The load resistors are typically 6 ohm 50 W units.

http://www.be-electronics.com/product_p/rh0506r000fe02.htm

You can get them in less than case lot quantities for about $6 Cdn. I think there are Ebay sellers who buy volume and can then sell for less. About 4 years ago the local industrial electronics vendor brought in a case of 1000 of them specifically for the 'stylin dudes' and was selling them for about $4 - 5. Worked out great for me because they were the perfect rating for use as injection resistors with some low impedance injectors that I was installing on another project car.

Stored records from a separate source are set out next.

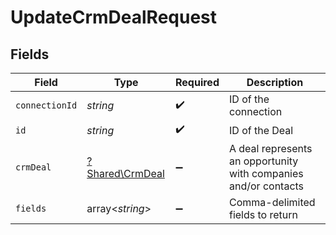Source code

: # UpdateCrmDealRequest


## Fields

| Field                                                           | Type                                                            | Required                                                        | Description                                                     |
| --------------------------------------------------------------- | --------------------------------------------------------------- | --------------------------------------------------------------- | --------------------------------------------------------------- |
| `connectionId`                                                  | *string*                                                        | :heavy_check_mark:                                              | ID of the connection                                            |
| `id`                                                            | *string*                                                        | :heavy_check_mark:                                              | ID of the Deal                                                  |
| `crmDeal`                                                       | [?Shared\CrmDeal](../../Models/Shared/CrmDeal.md)               | :heavy_minus_sign:                                              | A deal represents an opportunity with companies and/or contacts |
| `fields`                                                        | array<*string*>                                                 | :heavy_minus_sign:                                              | Comma-delimited fields to return                                |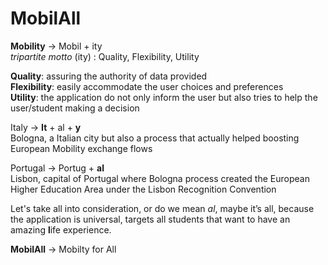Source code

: # MobilAll

**Mobility** -> Mobil + ity  
_tripartite motto_ (ity) : Quality, Flexibility, Utility

**Quality**: assuring the authority of data provided  
**Flexibility**: easily accommodate the user choices and preferences  
**Utility**: the application do not only inform the user but also tries to help the user/student making a decision  

Italy -> **It** + al + **y**  
Bologna, a Italian city but also a process that actually helped boosting European Mobility exchange flows

Portugal -> Portug + **al**  
Lisbon, capital of Portugal where Bologna process created the European Higher Education Area under the Lisbon Recognition Convention

Let's take all into consideration, or do we mean _al_, maybe it’s all, because the application is universal, targets all students that want to have an amazing **l**ife experience.

**MobilAll** -> Mobilty for All
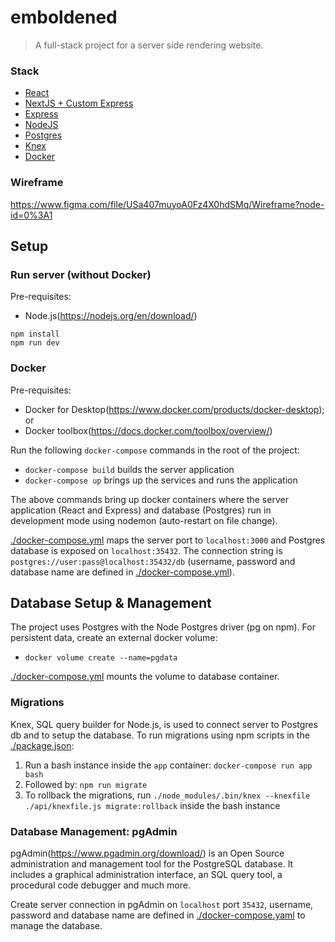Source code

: # emboldened

> A full-stack project for a server side rendering website.

### Stack

- [React](https://github.com/facebook/react)
- [NextJS + Custom Express](https://github.com/zeit/next.js/)
- [Express](https://github.com/expressjs/express)
- [NodeJS](https://github.com/nodejs/node)
- [Postgres](https://www.postgresql.org/)
- [Knex](https://github.com/tgriesser/knex)
- [Docker](https://docs.docker.com/)

### Wireframe

https://www.figma.com/file/USa407muyoA0Fz4X0hdSMq/Wireframe?node-id=0%3A1

## Setup

### Run server (without Docker)
Pre-requisites:

- Node.js(https://nodejs.org/en/download/)

`npm install`  
`npm run dev`

### Docker

Pre-requisites:

- Docker for Desktop(https://www.docker.com/products/docker-desktop); or
- Docker toolbox(https://docs.docker.com/toolbox/overview/)

Run the following `docker-compose` commands in the root of the project:

- `docker-compose build` builds the server application
- `docker-compose up` brings up the services and runs the application

The above commands bring up docker containers where the server application (React and Express) and database (Postgres) run in development mode using nodemon (auto-restart on file change).

[./docker-compose.yml](./docker-compose.yml) maps the server port to `localhost:3000` and Postgres database is exposed on `localhost:35432`. The connection string is `postgres://user:pass@localhost:35432/db` (username, password and database name are defined in [./docker-compose.yml](./docker-compose.yml)).

## Database Setup & Management

The project uses Postgres with the Node Postgres driver (pg on npm). For persistent data, create an external docker volume:

- `docker volume create --name=pgdata`

[./docker-compose.yml](./docker-compose.yml) mounts the volume to database container.

### Migrations

Knex, SQL query builder for Node.js, is used to connect server to Postgres db and to setup the database. To run migrations using npm scripts in the [./package.json](./package.json):

1.  Run a bash instance inside the `app` container: `docker-compose run app bash`
2.  Followed by: `npm run migrate`
3.  To rollback the migrations, run `./node_modules/.bin/knex --knexfile ./api/knexfile.js migrate:rollback` inside the bash instance

### Database Management: pgAdmin

pgAdmin(https://www.pgadmin.org/download/) is an Open Source administration and management tool for the PostgreSQL database. It includes a graphical administration interface, an SQL query tool, a procedural code debugger and much more.

Create server connection in pgAdmin on `localhost` port `35432`, username, password and database name are defined in [./docker-compose.yaml](./docker-compose.yaml) to manage the database.
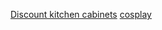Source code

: <a href="http://www.kitchencabinetkings.com" title="Discount kitchen cabinets">Discount kitchen cabinets</a> <a href="http://www.cosplayshopper.com" title="cosplay">cosplay</a>


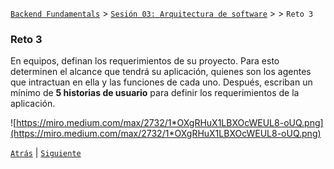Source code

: [`Backend Fundamentals`](../../README.md) > [`Sesión 03: Arquitectura de software`](../README.md) > > `Reto 3`

### Reto 3

En equipos, definan los requerimientos de su proyecto. Para esto determinen el alcance que tendrá su aplicación, quienes son los agentes que intractuan en ella y las funciones de cada uno. Después, escriban un mínimo de **5 historias de usuario** para definir los requerimientos de la aplicación.

![https://miro.medium.com/max/2732/1*OXgRHuX1LBXOcWEUL8-oUQ.png](https://miro.medium.com/max/2732/1*OXgRHuX1LBXOcWEUL8-oUQ.png)

[`Atrás`](../README.md) | [`Siguiente`](../README.md)
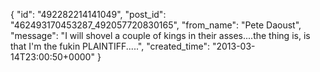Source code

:  {
   "id": "492282214141049",
   "post_id": "462493170453287_492057720830165",
   "from_name": "Pete Daoust",
   "message": "I will shovel a couple of kings in their asses....the thing is, is that I'm the fukin PLAINTIFF.....",
   "created_time": "2013-03-14T23:00:50+0000"
 }
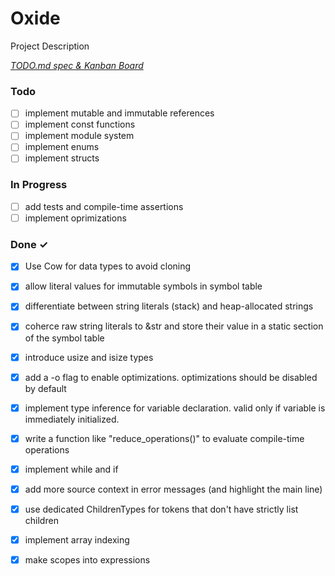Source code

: # Oxide

Project Description

<em>[TODO.md spec & Kanban Board](https://bit.ly/3fCwKfM)</em>

### Todo

- [ ] implement mutable and immutable references  
- [ ] implement const functions  
- [ ] implement module system  
- [ ] implement enums  
- [ ] implement structs  

### In Progress

- [ ] add tests and compile-time assertions  
- [ ] implement oprimizations  

### Done ✓

- [x] Use Cow for data types to avoid cloning  
- [x] allow literal values for immutable symbols in symbol table  
- [x] differentiate between string literals (stack) and heap-allocated strings  
- [x] coherce raw string literals to &str and store their value in a static section of the symbol table  
- [x] introduce usize and isize types  
- [x] add a -o flag to enable optimizations. optimizations should be disabled by default  
- [x] implement type inference for variable declaration. valid only if variable is immediately initialized.  
- [x] write a function like "reduce_operations()" to evaluate compile-time operations  
- [x] implement while and if  
- [x] add more source context in error messages (and highlight the main line)  
- [x] use dedicated ChildrenTypes for tokens that don't have strictly list children  
- [x] implement array indexing  
- [x] make scopes into expressions  

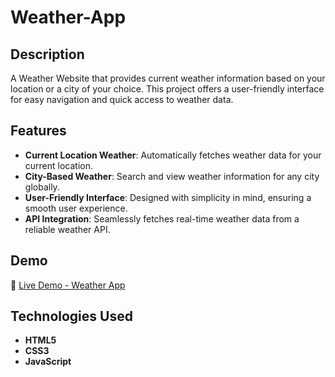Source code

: # Weather-App

## Description
A Weather Website that provides current weather information based on your location or a city of your choice. This project offers a user-friendly interface for easy navigation and quick access to weather data.

## Features
- **Current Location Weather**: Automatically fetches weather data for your current location.
- **City-Based Weather**: Search and view weather information for any city globally.
- **User-Friendly Interface**: Designed with simplicity in mind, ensuring a smooth user experience.
- **API Integration**: Seamlessly fetches real-time weather data from a reliable weather API.

## Demo
🔗 [Live Demo - Weather App](https://weather-app-himanshu.netlify.app/)

## Technologies Used
- **HTML5**
- **CSS3**
- **JavaScript**
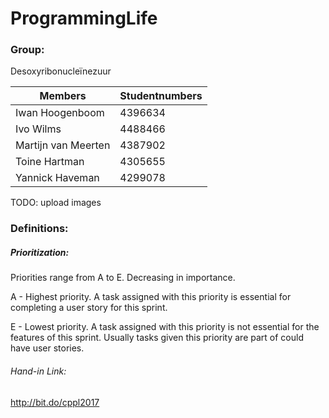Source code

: # ProgrammingLife 

### Group: 
Desoxyribonucleïnezuur 


|Members  | Studentnumbers |
|---------| -------------- |
|Iwan Hoogenboom | 4396634 |
|Ivo Wilms | 4488466 |
|Martijn van Meerten | 4387902 |
|Toine Hartman|4305655|
|Yannick Haveman |  4299078 |



TODO: upload images

### Definitions:
##### Prioritization:
Priorities range from A to E. Decreasing in importance.

A - Highest priority. A task assigned with this priority is essential for completing a user story for this sprint.

E - Lowest priority. A task assigned with this priority is not essential for the features of this sprint. Usually tasks given this priority are part of could have user stories.


###### Hand-in Link:
http://bit.do/cppl2017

The kits with the pigtails make for an easy install and have the advantage of leaving the stock wiring harness unmolested. However, if you are prepared to tap into the wiring harness, the install would be relatively easy without requiring the adapters. When the lights are on, the resistors are dissipating quite a bit of heat (14v x 14 v)/6 ohms = 33 watts. They can get hot. This probably won't be a problem for the signal lights which are cycling on and off. However, if you are in slow traffic and repeatedly applying the brakes and staying on the brakes at a long traffic light, the brake light resistors are going to get hot. Don't mount them on plastic parts or allow them to come into contact with anything combustible.
 
Just a heads up. The load resistor is connected in parallel with the LED bulb to increase the electrical load in the LED circuit (makes it look like a conventional filament style bulb). If the LED fails, the resistor still remains connected and may cause the bulb failure detection circuit to become inoperative because it is still sensing the resistor current. The small drop in current caused by the LED failure may not be enough to trigger the bulb failure warning circuit. It would be easy enough to test by just popping one of the brake LEDs out and applying the brakes to see whether the detector still works. Whether mal operation of the bulb failure detector is an issue for you is your decision. Just something to be aware of.

The load resistors are typically 6 ohm 50 W units.

http://www.be-electronics.com/product_p/rh0506r000fe02.htm

You can get them in less than case lot quantities for about $6 Cdn. I think there are Ebay sellers who buy volume and can then sell for less. About 4 years ago the local industrial electronics vendor brought in a case of 1000 of them specifically for the 'stylin dudes' and was selling them for about $4 - 5. Worked out great for me because they were the perfect rating for use as injection resistors with some low impedance injectors that I was installing on another project car.

The kits with the pigtails make for an easy install and have the advantage of leaving the stock wiring harness unmolested. However, if you are prepared to tap into the wiring harness, the install would be relatively easy without requiring the adapters. When the lights are on, the resistors are dissipating quite a bit of heat (14v x 14 v)/6 ohms = 33 watts. They can get hot. This probably won't be a problem for the signal lights which are cycling on and off. However, if you are in slow traffic and repeatedly applying the brakes and staying on the brakes at a long traffic light, the brake light resistors are going to get hot. Don't mount them on plastic parts or allow them to come into contact with anything combustible.

thanks for the detailed info. I will be mounting the resistors to metal using heatsink tape, hope it will be enough to dissipate the heat. I did buy all the parts to make my own harnesses only to find out later that it has already been done by some enterprising people.